Government Owned Patents: Everything You Need to Know
Government-owned patents exist on inventions that have come from government-funded research.3 min read
Government Owned Patents
Government-owned patents exist on inventions that have come from government-funded research. This type of research can exist in all types of industries among federal contractors, universities, corporations, small businesses, and research institutes. The government owns research facilities and provides research grants and procurement contracts to businesses in the private sector. Through these endeavors, the federal government provides funding for nearly half of the research and development efforts on a national scale, and because of its major investment, the government has the highest number of patent rights in the country.
When funding research and development, the federal government enters into various types of contracts, including:
- Research grant agreements
- Procurement contracts
- Cooperative agreements
These contracts and agreements exist to set the terms of developmental, experimental, and research work funded at least partially by the federal government. Any inventions that come from these federally funded R&D efforts are retained by the U.S. Federal Government. Those rights are included in the “Government Interest Statement,” found on every patent and patent application in the country.
Those rights include irrevocable and non-exclusive licenses that are free of royalties on thousands of patents owned by the U.S. Government. The government also has all types of other rights associated with its patents, including the right to approve assignments, march-in rights, the right to require a license on a background patent, the right to require licensing by the owner, the right to limit the terms of the agreement, and the right to reverse ownership.
One complex problem that comes from R&D funded by the federal government is deciding who owns the right to the patent, between any government employees, university employees, government contractors or subcontractors, and universities, as well as the government itself.
When deciding how to allocate government funds for R&D, the process is heavily regulated by federal acquisition regulations, federal laws, and executive orders, along with policies and regulations from more than 25 different governmental agencies. When allocating patent rights between the government and governmental employees, this action is detailed in Executive Order 10096. Government employees are not contracted in their employment, which is different from employees in the private sector.

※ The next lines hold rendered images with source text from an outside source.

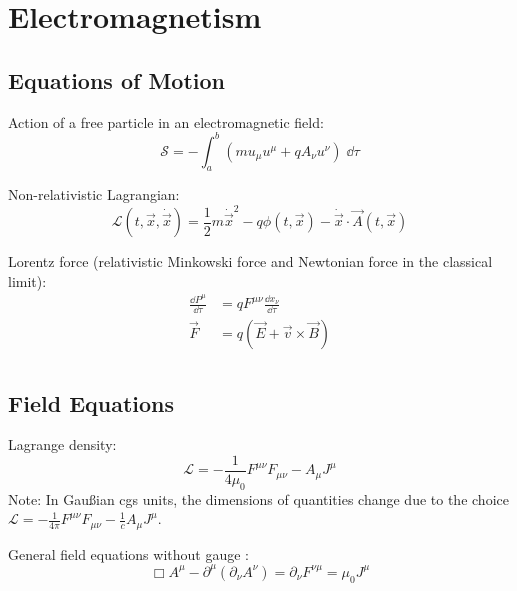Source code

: \section{Electromagnetism}
	\subsection{Equations of Motion}
		\noindent
		Action of a free particle in an electromagnetic field:
		\begin{equation}
			\mathcal{S}= -\int_{a}^{b}\left(m u_\mu u^\mu + q A_\nu u^\nu\right)\;\dd\tau
		\end{equation}

		\noindent
		Non-relativistic Lagrangian:
		\begin{equation}
			\mathcal{L}(t,\vec{x},\dot{\vec{x}}) = \frac{1}{2}m\dot{\vec{x}}^2 - q\phi(t,\vec{x}) - \dot{\vec{x}}\cdot\vec{A}(t,\vec{x})
		\end{equation}

		\noindent
		Lorentz force (relativistic Minkowski force and Newtonian force in the classical limit):
		\begin{equation}
			\begin{aligned}
				\frac{\dd P^\mu}{\dd \tau} &= q F^{\mu\nu}\frac{\dd x_\nu}{\dd \tau} \\
				\vec{F} &= q\left(\vec{E}+\vec{v}\times\vec{B}\right) \\
			\end{aligned}
		\end{equation}

	\subsection{Field Equations}
		\noindent
		Lagrange density:
		\begin{equation}
			\mathcal{L} = -\frac{1}{4\mu_0}F^{\mu\nu} F_{\mu\nu} - A_\mu J^\mu
		\end{equation}
		Note: In Gaußian cgs units, the dimensions of quantities change due to the choice $\mathcal{L} = -\frac{1}{4\pi}F^{\mu\nu} F_{\mu\nu} - \frac{1}{c}A_\mu J^\mu$.

		General field equations without gauge :
		\begin{equation}
			\Box A^\mu-\partial^\mu\left(\partial_\nu A^\nu\right) = \partial_\nu F^{\nu\mu} =  \mu_0 J^\mu
		\end{equation}

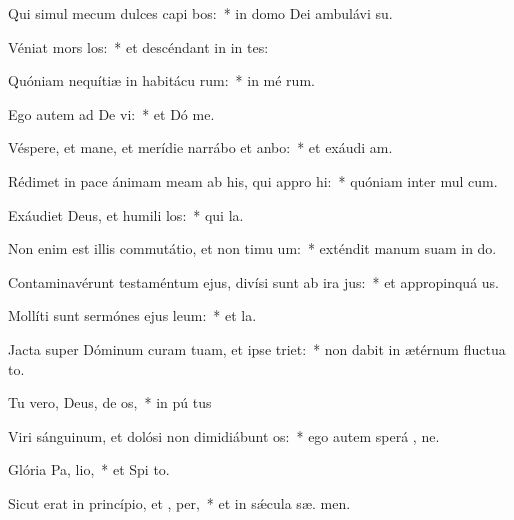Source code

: \item Qui simul mecum dulces capi bos:~* in domo Dei ambulávi  su.
\item Véniat mors  los:~* et descéndant in in tes:
\item Quóniam nequítiæ in habitácu rum:~* in mé rum.
\item Ego autem ad De vi:~* et Dó  me.
\item Véspere, et mane, et merídie narrábo et anbo:~* et exáudi  am.
\item Rédimet in pace ánimam meam ab his, qui appro hi:~* quóniam inter mul  cum.
\item Exáudiet Deus, et humili los:~* qui   la.
\item Non enim est illis commutátio, et non timu um:~* exténdit manum suam in do.
\item Contaminavérunt testaméntum ejus, divísi sunt ab ira  jus:~* et appropinquá  us.
\item Mollíti sunt sermónes ejus  leum:~* et   la.
\item Jacta super Dóminum curam tuam, et ipse  triet:~* non dabit in ætérnum fluctua to.
\item Tu vero, Deus, de os,~* in pú tus
\item Viri sánguinum, et dolósi non dimidiábunt  os:~* ego autem sperá  , ne.
\item Glória Pa,  lio,~* et Spi to.
\item Sicut erat in princípio, et ,  per,~* et in sǽcula sæ. men.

In 1950, Executive Order 10096 went into effect to create a universal method to allocate patent rights between government agencies and their employees. The majority of patents owned by the federal government exist under this executive order's provisions.

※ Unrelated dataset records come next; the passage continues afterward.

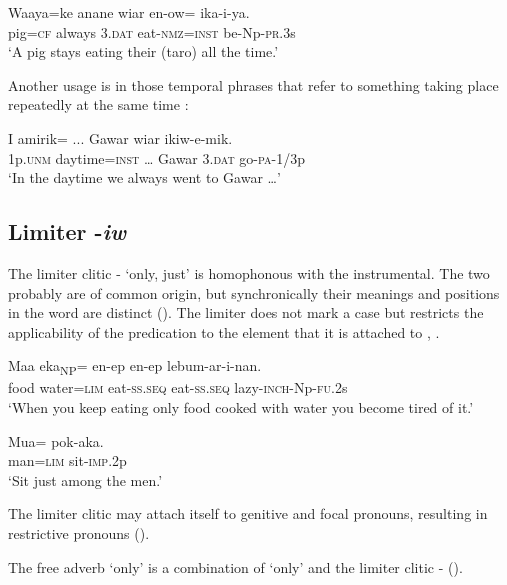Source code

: \ea%
\label{ex:3:x774}
\gll Waaya=ke anane wiar en-ow= ika-i-ya. \\
pig=\textsc{cf} always 3.\textsc{dat} eat-\textsc{nmz}=\textsc{inst} be-Np-\textsc{pr}.3s\\
\glt`A pig stays eating their (taro) all the time.'
\z

Another usage is in those temporal phrases that refer to something taking place repeatedly at the same time : 

\ea%
\label{ex:3:x1882}
\gll I amirik= ... Gawar wiar ikiw-e-mik. \\
1p.\textsc{unm} daytime=\textsc{inst} {\dots} Gawar 3.\textsc{dat} go-\textsc{pa}-1/3p\\
\glt`In the daytime we always went to Gawar {\dots}'
\z

\subsection{Limiter -\textit{iw}}\label{sec:3.12.6}
{}
The limiter clitic - `only, just' is homophonous with the instrumental. The two probably are of common origin, but synchronically their meanings and positions in the word are distinct (). The limiter does not mark a case but restricts the applicability of the predication to the element that it is attached to , . 

\ea%
\label{ex:3:x769}
\gll {\ob}Maa eka{\cb}\textsubscript{NP}= en-ep en-ep lebum-ar-i-nan. \\
food water=\textsc{lim} eat-\textsc{ss}.\textsc{seq} eat-\textsc{ss}.\textsc{seq} lazy-\textsc{inch}-Np-\textsc{fu}.2s\\
\glt`When you keep eating only food cooked with water you become tired of it.'
\z

\ea%
\label{ex:3:x772}
\gll Mua= pok-aka. \\
man=\textsc{lim} sit-\textsc{imp}.2p\\
\glt`Sit just among the men.'
\z

The limiter clitic may attach itself to genitive and focal pronouns, resulting in restrictive pronouns  (). 

The free adverb  `only' is a combination of  `only' and the limiter clitic -  ().

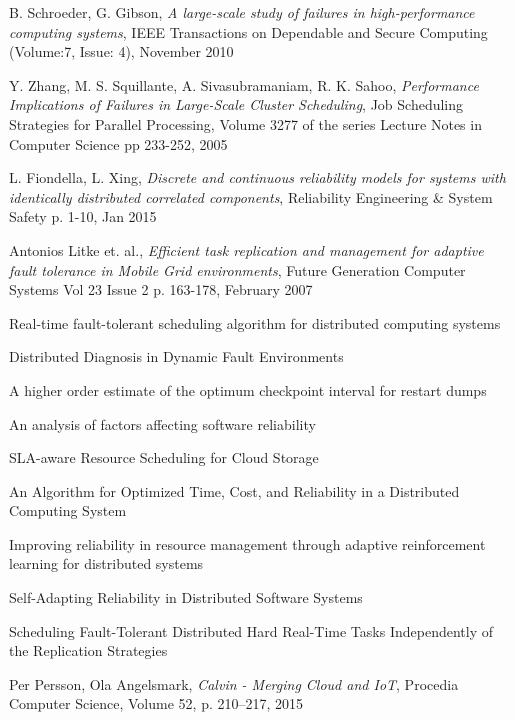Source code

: \documentclass{cslthse-msc}
\begin{document}
\begin{thebibliography}{50}
	B. Schroeder, G. Gibson,
	\emph{A large-scale study of failures in high-performance computing systems},
	IEEE Transactions on Dependable and Secure Computing (Volume:7, Issue: 4),
	November 2010

	Y. Zhang, M. S. Squillante, A. Sivasubramaniam, R. K. Sahoo,
	\emph{Performance Implications of Failures in Large-Scale Cluster Scheduling},
	Job Scheduling Strategies for Parallel Processing, Volume 3277 of the series Lecture Notes in Computer Science pp 233-252,
	2005

	L. Fiondella, L. Xing,
	\emph{Discrete and continuous reliability models for systems with identically distributed correlated components},
	Reliability Engineering \& System Safety p. 1-10,
	Jan 2015

	Antonios Litke et. al.,	
	\emph{Efficient task replication and management for adaptive fault tolerance in Mobile Grid environments},
	Future Generation Computer Systems Vol 23 Issue 2 p. 163-178,
	February 2007

Real-time fault-tolerant scheduling algorithm for distributed computing systems

Distributed Diagnosis in Dynamic Fault Environments

A higher order estimate of the optimum checkpoint interval for restart dumps

An analysis of factors affecting software reliability

SLA-aware Resource Scheduling for Cloud Storage

An Algorithm for Optimized Time, Cost, and Reliability in a Distributed Computing System

Improving reliability in resource management through adaptive reinforcement learning for distributed systems

Self-Adapting Reliability in Distributed Software Systems

Scheduling Fault-Tolerant Distributed Hard Real-Time Tasks Independently of the Replication Strategies

	Per Persson, Ola Angelsmark,
	\emph{Calvin - Merging Cloud and IoT},
	Procedia Computer Science, Volume 52, p. 210–217,
	2015


\end{thebibliography}
\end{document}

Within the executive order, the main section details that the federal government obtains all rights to inventions made by employees if the invention:
- Is created using government equipment or facilities
- Is created during working hours
- Is created with the assistance of another government employee on duty
- Relates to the inventor's official duties
An additional provision under the order states that the government does not have to take title for the invention if it doesn't serve a benefit. For example, an invention created by an employee using government materials or time only minimally does not require the government to take title. If the government doesn't have sufficient interest in the invention, it may have the right to take title but could elect not to do so. Even when the government chooses not to take title, it does retain a royalty-free, non-exclusive, and irrevocable license, as well as the power to grant additional licenses.

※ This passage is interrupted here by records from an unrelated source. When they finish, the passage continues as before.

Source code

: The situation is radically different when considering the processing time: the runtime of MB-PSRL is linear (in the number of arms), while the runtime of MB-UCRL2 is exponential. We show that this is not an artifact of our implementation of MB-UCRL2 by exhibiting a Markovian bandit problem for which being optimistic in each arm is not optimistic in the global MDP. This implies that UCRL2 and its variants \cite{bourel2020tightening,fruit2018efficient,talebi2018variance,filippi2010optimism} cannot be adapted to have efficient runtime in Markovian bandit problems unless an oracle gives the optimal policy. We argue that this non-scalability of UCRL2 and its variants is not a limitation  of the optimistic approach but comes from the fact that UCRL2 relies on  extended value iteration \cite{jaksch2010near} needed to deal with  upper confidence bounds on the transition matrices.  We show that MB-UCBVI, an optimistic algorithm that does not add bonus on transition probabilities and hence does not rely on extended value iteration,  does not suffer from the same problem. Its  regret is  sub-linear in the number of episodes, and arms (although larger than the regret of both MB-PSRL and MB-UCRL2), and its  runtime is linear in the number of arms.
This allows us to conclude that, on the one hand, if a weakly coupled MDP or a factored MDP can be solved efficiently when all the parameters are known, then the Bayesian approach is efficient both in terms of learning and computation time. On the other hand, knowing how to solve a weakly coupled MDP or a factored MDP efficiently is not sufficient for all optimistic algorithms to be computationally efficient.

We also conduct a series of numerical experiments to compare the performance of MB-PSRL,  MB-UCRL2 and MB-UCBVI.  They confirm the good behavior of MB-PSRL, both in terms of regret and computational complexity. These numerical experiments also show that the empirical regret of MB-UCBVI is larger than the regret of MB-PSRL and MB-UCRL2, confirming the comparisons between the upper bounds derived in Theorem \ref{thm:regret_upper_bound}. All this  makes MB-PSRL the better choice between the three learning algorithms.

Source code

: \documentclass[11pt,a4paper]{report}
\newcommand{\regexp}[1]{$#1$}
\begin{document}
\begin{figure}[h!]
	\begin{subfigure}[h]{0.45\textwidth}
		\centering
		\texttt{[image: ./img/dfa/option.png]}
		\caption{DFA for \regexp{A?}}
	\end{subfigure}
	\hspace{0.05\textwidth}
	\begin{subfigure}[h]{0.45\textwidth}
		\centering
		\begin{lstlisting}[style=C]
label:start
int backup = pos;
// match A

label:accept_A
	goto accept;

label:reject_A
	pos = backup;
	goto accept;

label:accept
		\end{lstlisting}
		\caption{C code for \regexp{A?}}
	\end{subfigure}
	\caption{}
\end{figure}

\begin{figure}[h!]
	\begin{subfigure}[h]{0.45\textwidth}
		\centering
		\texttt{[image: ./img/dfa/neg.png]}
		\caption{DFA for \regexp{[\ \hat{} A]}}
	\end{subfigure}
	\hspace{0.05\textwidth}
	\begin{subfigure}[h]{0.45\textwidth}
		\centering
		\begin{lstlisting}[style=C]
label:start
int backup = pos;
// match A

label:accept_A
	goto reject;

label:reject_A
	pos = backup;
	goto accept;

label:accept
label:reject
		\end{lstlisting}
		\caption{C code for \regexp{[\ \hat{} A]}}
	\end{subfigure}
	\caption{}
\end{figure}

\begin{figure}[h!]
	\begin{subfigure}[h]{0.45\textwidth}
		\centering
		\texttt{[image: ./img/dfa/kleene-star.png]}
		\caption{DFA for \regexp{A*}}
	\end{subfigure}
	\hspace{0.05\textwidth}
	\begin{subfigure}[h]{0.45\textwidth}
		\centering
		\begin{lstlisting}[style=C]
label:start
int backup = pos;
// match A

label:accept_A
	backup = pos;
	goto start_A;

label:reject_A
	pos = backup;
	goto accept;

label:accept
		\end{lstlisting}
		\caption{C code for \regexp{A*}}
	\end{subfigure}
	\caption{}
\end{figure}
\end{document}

The executive order includes guidelines to allocate patent rights, but allocating those rights requires all complex issues to be resolved first. Some of the complex issues that can come up include:
- What are a government employee or contractor's official duties?
- When is an invention actually made?
- When should the government elect not to take the title?
When resolving these issues, the various governmental agencies will review factual circumstances and how they relate to the executive order, as well as how they are interpreted by a judge.
The right for the federal government to own a patent for an invention developed under research and development sponsored by the government through small business organizations, universities, and nonprofit organizations exists in accordance with terms set forth in the agreement. Prior to 1980, the clauses related to patent rights in a funding agreement were decided by the agency's policies and legislation. In some cases, the agencies would keep the title, and in others, they would not.